An exact copy of the lines from the top of the data through the line with "- css darkmode" is what you should give, with no pictures in it.

[Plain-text document sources]

+===+

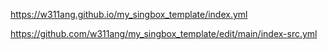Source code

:https://w311ang.github.io/my_singbox_template/index.yml

https://github.com/w311ang/my_singbox_template/edit/main/index-src.yml
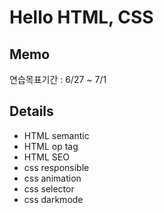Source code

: # Hello HTML, CSS

## Memo

연습목표기간 : 6/27 ~ 7/1

## Details

- HTML semantic
- HTML op tag
- HTML SEO
- css responsible
- css animation
- css selector
- css darkmode

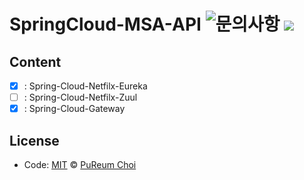 # SpringCloud-MSA-API  ![문의사항](https://img.shields.io/badge/%EB%AC%B8%EC%9D%98%ED%95%98%EA%B8%B0-pooreumsunny%40gamil.com-green) ![](https://img.shields.io/badge/category-study-yellow) 

## Content
- [x] : Spring-Cloud-Netfilx-Eureka
- [ ] : Spring-Cloud-Netfilx-Zuul
- [x] : Spring-Cloud-Gateway

## License
- Code: [MIT](./LICENSE) © [PuReum Choi](https://blue-boy.tistory.com/)
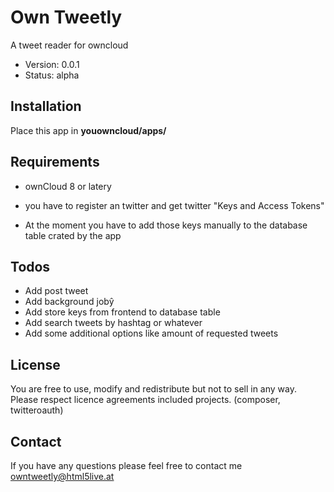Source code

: # Own Tweetly
A tweet reader for owncloud

 - Version: 0.0.1
 - Status: alpha

## Installation
Place this app in **youowncloud/apps/**

## Requirements
 * ownCloud 8 or latery
 + you have to register an twitter and get twitter "Keys and Access Tokens"
 - At the moment you have to add those keys manually to the database table crated by the app
 
## Todos
 - Add post tweet
 - Add background jobŷ
 - Add store keys from frontend to database table
 - Add search tweets by hashtag or whatever
 - Add some additional options like amount of requested tweets
 
## License
You are free to use, modify and redistribute but not to sell in any way. 
Please respect licence agreements included projects. (composer, twitteroauth)

## Contact
If you have any questions please feel free to contact me owntweetly@html5live.at
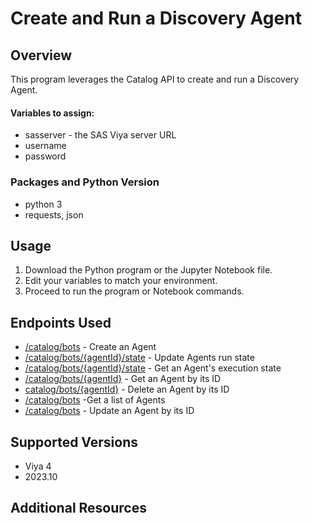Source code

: # Create and Run a Discovery Agent
## Overview
This program leverages the Catalog API to create and run a Discovery Agent.
#### Variables to assign:
- sasserver - the SAS Viya server URL
- username
- password
### Packages and Python Version
- python 3
- requests, json
## Usage
1. Download the Python program or the Jupyter Notebook file.
2. Edit your variables to match your environment.
3. Proceed to run the program or Notebook commands.
## Endpoints Used
- [/catalog/bots](https://developer.sas.com/rest-apis/catalog/createAgent) - Create an Agent
- [/catalog/bots/{agentId}/state](https://developer.sas.com/rest-apis/catalog/updateAgentRunState) - Update Agents run state
- [/catalog/bots/{agentId}/state](https://developer.sas.com/rest-apis/catalog/getAgentRunState) - Get an Agent's execution state
- [/catalog/bots/{agentId}](https://developer.sas.com/rest-apis/catalog/getAgent) - Get an Agent by its ID
- [catalog/bots/{agentId}](https://developer.sas.com/rest-apis/catalog/deleteAgent) - Delete an Agent by its ID
- [/catalog/bots](https://developer.sas.com/rest-apis/catalog/getAgents) -Get a list of Agents
- [/catalog/bots](https://developer.sas.com/rest-apis/catalog/updateAgent) - Update an Agent by its ID

## Supported Versions

- Viya 4
- 2023.10

## Additional Resources
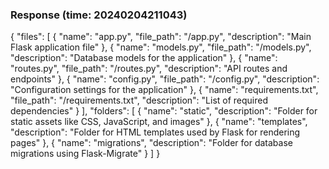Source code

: ### Response (time: 20240204211043)

{
  "files": [
    {
      "name": "app.py",
      "file_path": "/app.py",
      "description": "Main Flask application file"
    },
    {
      "name": "models.py",
      "file_path": "/models.py",
      "description": "Database models for the application"
    },
    {
      "name": "routes.py",
      "file_path": "/routes.py",
      "description": "API routes and endpoints"
    },
    {
      "name": "config.py",
      "file_path": "/config.py",
      "description": "Configuration settings for the application"
    },
    {
      "name": "requirements.txt",
      "file_path": "/requirements.txt",
      "description": "List of required dependencies"
    }
  ],
  "folders": [
    {
      "name": "static",
      "description": "Folder for static assets like CSS, JavaScript, and images"
    },
    {
      "name": "templates",
      "description": "Folder for HTML templates used by Flask for rendering pages"
    },
    {
      "name": "migrations",
      "description": "Folder for database migrations using Flask-Migrate"
    }
  ]
}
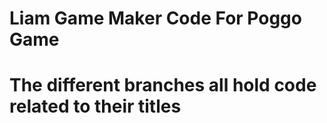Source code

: # Liam Game Maker Code For Poggo Game
# The different branches all hold code related to their titles
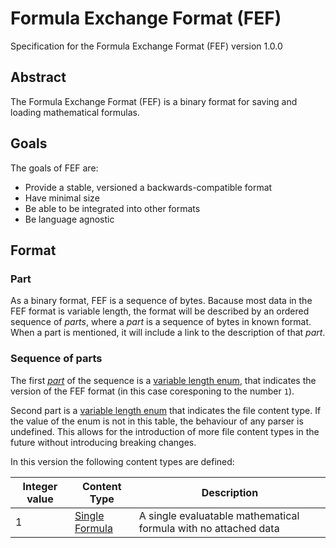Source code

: # Formula Exchange Format (FEF)

Specification for the Formula Exchange Format (FEF) version 1.0.0

## Abstract

The Formula Exchange Format (FEF) is a binary format for saving and loading mathematical formulas.

## Goals

The goals of FEF are:
- Provide a stable, versioned a backwards-compatible format
- Have minimal size
- Be able to be integrated into other formats
- Be language agnostic
 
## Format

### Part

As a binary format, FEF is a sequence of bytes. Bacause most data in the FEF format is variable length, the format will be described by an ordered sequence of *parts*, where a *part* is a sequence of bytes in known format. When a part is mentioned, it will include a link to the description of that *part*.

### Sequence of parts

The first [*part*](#part) of the sequence is a [variable length enum](/binary_types/Variable%20Length%20Enum.md), that indicates the version of the FEF format (in this case coresponing to the number `1`).

Second part is a [variable length enum](/binary_types/Variable%20Length%20Enum.md) that indicates the file content type. If the value of the enum is not in this table, the behaviour of any parser is undefined. This allows for the introduction of more file content types in the future without introducing breaking changes.

In this version the following content types are defined:

| Integer value | Content Type                                              | Description                                                     |
| ------------- | --------------------------------------------------------- | --------------------------------------------------------------- |
| 1             | [Single Formula](/file_content_types/Single%20Formula.md) | A single evaluatable mathematical formula with no attached data |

+===+

• **Result for this exercise**:
Source code

:https://w311ang.github.io/my_singbox_template/index.yml

https://github.com/w311ang/my_singbox_template/edit/main/index-src.yml
Source code

: # Hello HTML, CSS

## Memo

연습목표기간 : 6/27 ~ 7/1

## Details

- HTML semantic
- HTML op tag
- HTML SEO
- css responsible
- css animation
- css selector
- css darkmode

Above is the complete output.